Stored data
⟨
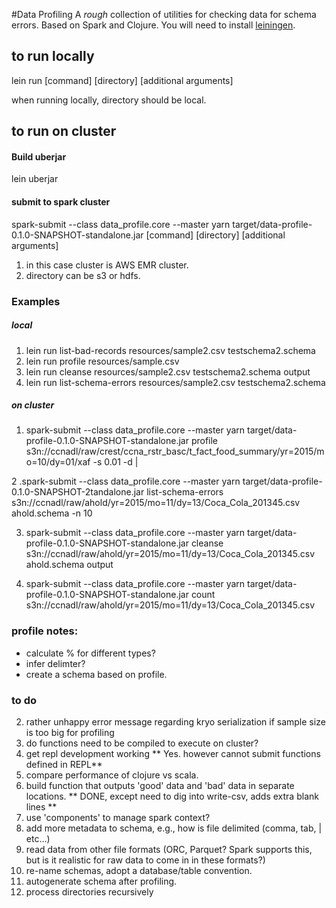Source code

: #Data Profiling
A _rough_ collection of utilities for checking data for schema errors. Based on Spark and Clojure.  You will need to install [leiningen](http://leiningen.org/).



## to run locally

lein run [command] [directory] [additional arguments]

when running locally, directory should be local.



## to run on cluster

#### Build uberjar

lein uberjar

#### submit to spark cluster
spark-submit --class data_profile.core --master yarn target/data-profile-0.1.0-SNAPSHOT-standalone.jar [command] [directory] [additional arguments]

1. in this case cluster is AWS EMR cluster.
2. directory can be s3 or hdfs.

### Examples
##### local
1. lein run list-bad-records resources/sample2.csv testschema2.schema
2. lein run profile resources/sample.csv
3. lein run cleanse resources/sample2.csv testschema2.schema output
4. lein run list-schema-errors resources/sample2.csv testschema2.schema


##### on cluster

1. spark-submit --class data_profile.core --master yarn target/data-profile-0.1.0-SNAPSHOT-standalone.jar profile s3n://ccnadl/raw/crest/ccna_rstr_basc/t_fact_food_summary/yr=2015/mo=10/dy=01/xaf -s 0.01 -d \|

2 .spark-submit --class data_profile.core --master yarn target/data-profile-0.1.0-SNAPSHOT-2tandalone.jar list-schema-errors s3n://ccnadl/raw/ahold/yr=2015/mo=11/dy=13/Coca_Cola_201345.csv ahold.schema -n 10

3. spark-submit --class data_profile.core --master yarn target/data-profile-0.1.0-SNAPSHOT-standalone.jar cleanse s3n://ccnadl/raw/ahold/yr=2015/mo=11/dy=13/Coca_Cola_201345.csv ahold.schema output

4. spark-submit --class data_profile.core --master yarn target/data-profile-0.1.0-SNAPSHOT-standalone.jar count  s3n://ccnadl/raw/ahold/yr=2015/mo=11/dy=13/Coca_Cola_201345.csv

### profile notes:
- calculate % for different types?
- infer delimter?
- create a schema based on profile.



### to do
2. rather unhappy error message regarding kryo serialization if sample size is too big for profiling
3. do functions need to be compiled to execute on cluster?
6. get repl development working ** Yes.  however cannot submit functions defined in REPL**
8. compare performance of clojure vs scala.
9. build function that outputs 'good' data and 'bad' data in separate locations. ** DONE, except need to dig into write-csv, adds extra blank lines **
10. use 'components' to manage spark context?
11. add more metadata to schema, e.g., how is file delimited (comma, tab, | etc…)
12. read data from other file formats (ORC, Parquet?  Spark supports this, but is it realistic for raw data to come in in these formats?)
17. re-name schemas, adopt a database/table convention.
18. autogenerate schema after profiling.
19. process directories recursively
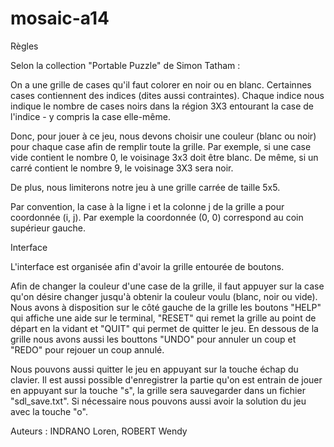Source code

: # mosaic-a14

Règles

Selon la collection "Portable Puzzle" de Simon Tatham :

On a une grille de cases qu'il faut colorer en noir ou en blanc. Certainnes cases contiennent des indices (dites aussi contraintes). Chaque indice nous indique le nombre de cases noirs dans la région 3X3 entourant la case de l'indice - y compris la case elle-même.

Donc, pour jouer à ce jeu, nous devons choisir une couleur (blanc ou noir) pour chaque case afin de remplir toute la grille. Par exemple, si une case vide contient le nombre 0, le voisinage 3x3 doit être blanc. De même, si un carré contient le nombre 9, le voisinage 3X3 sera noir.

De plus, nous limiterons notre jeu à une grille carrée de taille 5x5.


Par convention, la case à la ligne i et la colonne j de la grille a pour coordonnée (i, j). Par exemple la coordonnée (0, 0) correspond au coin supérieur gauche.

Interface

L'interface est organisée afin d'avoir la grille entourée de boutons.

Afin de changer la couleur d'une case de la grille, il faut appuyer sur la case qu'on désire changer jusqu'à obtenir la couleur voulu (blanc, noir ou vide). Nous avons à disposition sur le côté gauche de la grille les boutons "HELP" qui affiche une aide sur le terminal, "RESET" qui remet la grille au point de départ en la vidant et "QUIT" qui permet de quitter le jeu. En dessous de la grille nous avons aussi les bouttons "UNDO" pour annuler un coup et "REDO" pour rejouer un coup annulé.

Nous pouvons aussi quitter le jeu en appuyant sur la touche échap du clavier. Il est aussi possible d'enregistrer la partie qu'on est entrain de jouer en appuyant sur la touche "s", la grille sera sauvegarder dans un fichier "sdl_save.txt". Si nécessaire nous pouvons aussi avoir la solution du jeu avec la touche "o".

Auteurs : INDRANO Loren, ROBERT Wendy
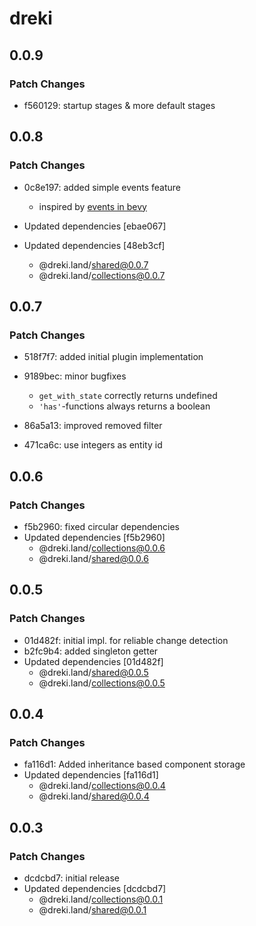 # dreki

## 0.0.9

### Patch Changes

- f560129: startup stages & more default stages

## 0.0.8

### Patch Changes

- 0c8e197: added simple events feature

  - inspired by [events in bevy](https://docs.rs/bevy_app/0.5.0/bevy_app/struct.Events.html)

- Updated dependencies [ebae067]
- Updated dependencies [48eb3cf]
  - @dreki.land/shared@0.0.7
  - @dreki.land/collections@0.0.7

## 0.0.7

### Patch Changes

- 518f7f7: added initial plugin implementation
- 9189bec: minor bugfixes

  - `get_with_state` correctly returns undefined
  - `'has'`-functions always returns a boolean

- 86a5a13: improved removed filter
- 471ca6c: use integers as entity id

## 0.0.6

### Patch Changes

- f5b2960: fixed circular dependencies
- Updated dependencies [f5b2960]
  - @dreki.land/collections@0.0.6
  - @dreki.land/shared@0.0.6

## 0.0.5

### Patch Changes

- 01d482f: initial impl. for reliable change detection
- b2fc9b4: added singleton getter
- Updated dependencies [01d482f]
  - @dreki.land/shared@0.0.5
  - @dreki.land/collections@0.0.5

## 0.0.4

### Patch Changes

- fa116d1: Added inheritance based component storage
- Updated dependencies [fa116d1]
  - @dreki.land/collections@0.0.4
  - @dreki.land/shared@0.0.4

## 0.0.3

### Patch Changes

- dcdcbd7: initial release
- Updated dependencies [dcdcbd7]
  - @dreki.land/collections@0.0.1
  - @dreki.land/shared@0.0.1
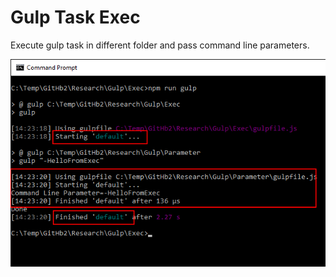 # Gulp Task Exec

Execute gulp task in different folder and pass command line parameters.

![alt tag](Doc/Screenshot.png)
⟩
TASK TO COMPLETE: Look above for the line with "- f560129: startup" and the line with "# Gulp Task Exec", then copy them and all lines in between exactly as written, and only those, without any pictures.

REPLY:
- f560129: startup stages & more default stages

## 0.0.8

### Patch Changes

- 0c8e197: added simple events feature

  - inspired by [events in bevy](https://docs.rs/bevy_app/0.5.0/bevy_app/struct.Events.html)

- Updated dependencies [ebae067]
- Updated dependencies [48eb3cf]
  - @dreki.land/shared@0.0.7
  - @dreki.land/collections@0.0.7

## 0.0.7

### Patch Changes

- 518f7f7: added initial plugin implementation
- 9189bec: minor bugfixes

  - `get_with_state` correctly returns undefined
  - `'has'`-functions always returns a boolean

- 86a5a13: improved removed filter
- 471ca6c: use integers as entity id

## 0.0.6

### Patch Changes

- f5b2960: fixed circular dependencies
- Updated dependencies [f5b2960]
  - @dreki.land/collections@0.0.6
  - @dreki.land/shared@0.0.6

## 0.0.5

### Patch Changes

- 01d482f: initial impl. for reliable change detection
- b2fc9b4: added singleton getter
- Updated dependencies [01d482f]
  - @dreki.land/shared@0.0.5
  - @dreki.land/collections@0.0.5

## 0.0.4

### Patch Changes

- fa116d1: Added inheritance based component storage
- Updated dependencies [fa116d1]
  - @dreki.land/collections@0.0.4
  - @dreki.land/shared@0.0.4

## 0.0.3

### Patch Changes

- dcdcbd7: initial release
- Updated dependencies [dcdcbd7]
  - @dreki.land/collections@0.0.1
  - @dreki.land/shared@0.0.1
 # Gulp Task Exec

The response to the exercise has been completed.